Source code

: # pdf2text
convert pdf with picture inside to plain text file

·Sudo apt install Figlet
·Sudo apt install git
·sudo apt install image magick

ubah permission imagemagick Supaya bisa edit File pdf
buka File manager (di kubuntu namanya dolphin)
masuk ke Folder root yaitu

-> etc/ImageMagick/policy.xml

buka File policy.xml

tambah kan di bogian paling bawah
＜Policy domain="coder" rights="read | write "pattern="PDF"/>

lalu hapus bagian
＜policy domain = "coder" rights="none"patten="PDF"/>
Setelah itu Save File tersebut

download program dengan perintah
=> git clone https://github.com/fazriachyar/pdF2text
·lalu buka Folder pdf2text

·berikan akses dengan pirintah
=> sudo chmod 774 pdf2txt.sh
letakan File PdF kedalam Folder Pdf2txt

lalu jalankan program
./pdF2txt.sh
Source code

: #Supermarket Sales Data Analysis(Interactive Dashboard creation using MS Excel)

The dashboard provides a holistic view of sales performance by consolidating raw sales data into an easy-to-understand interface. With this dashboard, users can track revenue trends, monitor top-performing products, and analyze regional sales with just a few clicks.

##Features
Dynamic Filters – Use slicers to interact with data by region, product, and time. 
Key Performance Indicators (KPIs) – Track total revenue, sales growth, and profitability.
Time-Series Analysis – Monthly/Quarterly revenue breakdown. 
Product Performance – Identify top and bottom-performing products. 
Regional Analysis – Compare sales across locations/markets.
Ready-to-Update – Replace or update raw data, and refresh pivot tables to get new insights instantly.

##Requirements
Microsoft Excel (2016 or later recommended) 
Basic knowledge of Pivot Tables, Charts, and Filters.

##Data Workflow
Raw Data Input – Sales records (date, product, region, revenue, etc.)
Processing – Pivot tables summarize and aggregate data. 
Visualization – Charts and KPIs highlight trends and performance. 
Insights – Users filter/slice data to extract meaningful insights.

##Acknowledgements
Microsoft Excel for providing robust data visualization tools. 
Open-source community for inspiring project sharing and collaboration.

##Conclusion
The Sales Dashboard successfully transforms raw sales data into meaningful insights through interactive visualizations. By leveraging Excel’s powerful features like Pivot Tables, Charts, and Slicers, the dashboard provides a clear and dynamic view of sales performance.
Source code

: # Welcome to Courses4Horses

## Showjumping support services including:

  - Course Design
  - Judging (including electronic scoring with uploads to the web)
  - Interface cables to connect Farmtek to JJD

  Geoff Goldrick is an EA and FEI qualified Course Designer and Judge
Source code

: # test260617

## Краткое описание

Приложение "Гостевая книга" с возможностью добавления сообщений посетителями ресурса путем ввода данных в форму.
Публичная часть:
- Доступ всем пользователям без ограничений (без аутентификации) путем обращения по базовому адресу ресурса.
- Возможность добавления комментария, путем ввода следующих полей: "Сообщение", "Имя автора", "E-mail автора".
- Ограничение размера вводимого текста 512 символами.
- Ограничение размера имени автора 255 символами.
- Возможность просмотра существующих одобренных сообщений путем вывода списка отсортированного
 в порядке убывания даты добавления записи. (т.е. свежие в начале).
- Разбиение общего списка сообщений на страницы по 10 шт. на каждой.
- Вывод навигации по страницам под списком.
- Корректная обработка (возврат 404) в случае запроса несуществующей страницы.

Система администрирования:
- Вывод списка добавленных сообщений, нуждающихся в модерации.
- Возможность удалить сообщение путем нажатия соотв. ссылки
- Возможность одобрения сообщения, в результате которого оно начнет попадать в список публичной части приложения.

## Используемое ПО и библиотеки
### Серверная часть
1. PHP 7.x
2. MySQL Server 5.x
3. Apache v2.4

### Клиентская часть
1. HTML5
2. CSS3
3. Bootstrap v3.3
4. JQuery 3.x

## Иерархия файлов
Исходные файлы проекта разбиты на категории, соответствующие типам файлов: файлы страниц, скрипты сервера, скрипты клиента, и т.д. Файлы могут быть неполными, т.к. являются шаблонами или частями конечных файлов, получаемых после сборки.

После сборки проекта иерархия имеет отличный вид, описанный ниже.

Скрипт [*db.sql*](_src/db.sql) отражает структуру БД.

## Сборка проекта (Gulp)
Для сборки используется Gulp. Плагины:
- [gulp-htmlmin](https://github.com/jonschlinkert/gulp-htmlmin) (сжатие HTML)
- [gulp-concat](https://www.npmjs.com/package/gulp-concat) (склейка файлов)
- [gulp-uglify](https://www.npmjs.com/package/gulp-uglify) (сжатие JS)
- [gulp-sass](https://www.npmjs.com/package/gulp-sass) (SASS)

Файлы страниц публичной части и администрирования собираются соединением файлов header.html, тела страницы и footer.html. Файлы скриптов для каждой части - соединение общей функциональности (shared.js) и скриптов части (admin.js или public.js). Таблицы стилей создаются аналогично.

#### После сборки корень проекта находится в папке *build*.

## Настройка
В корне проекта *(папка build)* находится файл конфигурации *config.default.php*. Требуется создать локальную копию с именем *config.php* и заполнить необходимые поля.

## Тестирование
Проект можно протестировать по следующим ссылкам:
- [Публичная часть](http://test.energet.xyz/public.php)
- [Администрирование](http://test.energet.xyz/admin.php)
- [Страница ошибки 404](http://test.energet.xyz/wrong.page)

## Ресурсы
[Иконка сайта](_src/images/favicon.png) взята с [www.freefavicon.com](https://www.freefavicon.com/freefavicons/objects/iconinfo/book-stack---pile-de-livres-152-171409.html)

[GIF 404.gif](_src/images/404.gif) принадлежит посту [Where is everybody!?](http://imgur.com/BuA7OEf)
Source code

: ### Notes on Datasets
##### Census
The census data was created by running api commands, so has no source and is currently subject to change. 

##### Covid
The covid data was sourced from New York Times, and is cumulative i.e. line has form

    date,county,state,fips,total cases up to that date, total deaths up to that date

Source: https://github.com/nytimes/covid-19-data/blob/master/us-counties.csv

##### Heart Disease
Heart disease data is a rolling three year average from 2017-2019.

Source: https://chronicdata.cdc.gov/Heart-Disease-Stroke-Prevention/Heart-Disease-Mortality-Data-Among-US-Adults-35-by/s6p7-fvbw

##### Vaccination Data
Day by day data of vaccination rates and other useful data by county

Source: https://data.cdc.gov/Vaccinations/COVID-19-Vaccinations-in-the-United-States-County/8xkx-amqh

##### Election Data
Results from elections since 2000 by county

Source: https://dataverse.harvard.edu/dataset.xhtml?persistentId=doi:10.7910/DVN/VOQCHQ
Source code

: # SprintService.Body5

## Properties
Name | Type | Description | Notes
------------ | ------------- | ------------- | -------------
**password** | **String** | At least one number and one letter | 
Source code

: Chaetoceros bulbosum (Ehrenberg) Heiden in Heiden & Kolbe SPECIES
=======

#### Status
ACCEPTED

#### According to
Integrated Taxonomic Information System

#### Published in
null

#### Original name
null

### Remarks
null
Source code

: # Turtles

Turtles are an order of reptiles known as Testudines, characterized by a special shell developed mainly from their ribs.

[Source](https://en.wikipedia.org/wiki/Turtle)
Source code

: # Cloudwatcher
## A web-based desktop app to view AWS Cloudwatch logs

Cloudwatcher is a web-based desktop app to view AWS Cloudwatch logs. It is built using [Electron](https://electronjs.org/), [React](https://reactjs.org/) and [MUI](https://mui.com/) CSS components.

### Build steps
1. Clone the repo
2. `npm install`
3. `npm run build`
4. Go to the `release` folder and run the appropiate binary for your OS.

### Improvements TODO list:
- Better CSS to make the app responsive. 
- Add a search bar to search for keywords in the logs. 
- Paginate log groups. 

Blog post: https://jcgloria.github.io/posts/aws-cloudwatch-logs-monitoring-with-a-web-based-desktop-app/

- [Your objective]
Could you return exactly the lines above from the line with "The Sales Dashboard" to the line with "- Ограничение размера имени", both included, and nothing else?

- [Result of the task]
The Sales Dashboard successfully transforms raw sales data into meaningful insights through interactive visualizations. By leveraging Excel’s powerful features like Pivot Tables, Charts, and Slicers, the dashboard provides a clear and dynamic view of sales performance.
Source code

: # Welcome to Courses4Horses

## Showjumping support services including:

  - Course Design
  - Judging (including electronic scoring with uploads to the web)
  - Interface cables to connect Farmtek to JJD

  Geoff Goldrick is an EA and FEI qualified Course Designer and Judge
Source code

: # test260617

## Краткое описание

Приложение "Гостевая книга" с возможностью добавления сообщений посетителями ресурса путем ввода данных в форму.
Публичная часть:
- Доступ всем пользователям без ограничений (без аутентификации) путем обращения по базовому адресу ресурса.
- Возможность добавления комментария, путем ввода следующих полей: "Сообщение", "Имя автора", "E-mail автора".
- Ограничение размера вводимого текста 512 символами.
- Ограничение размера имени автора 255 символами.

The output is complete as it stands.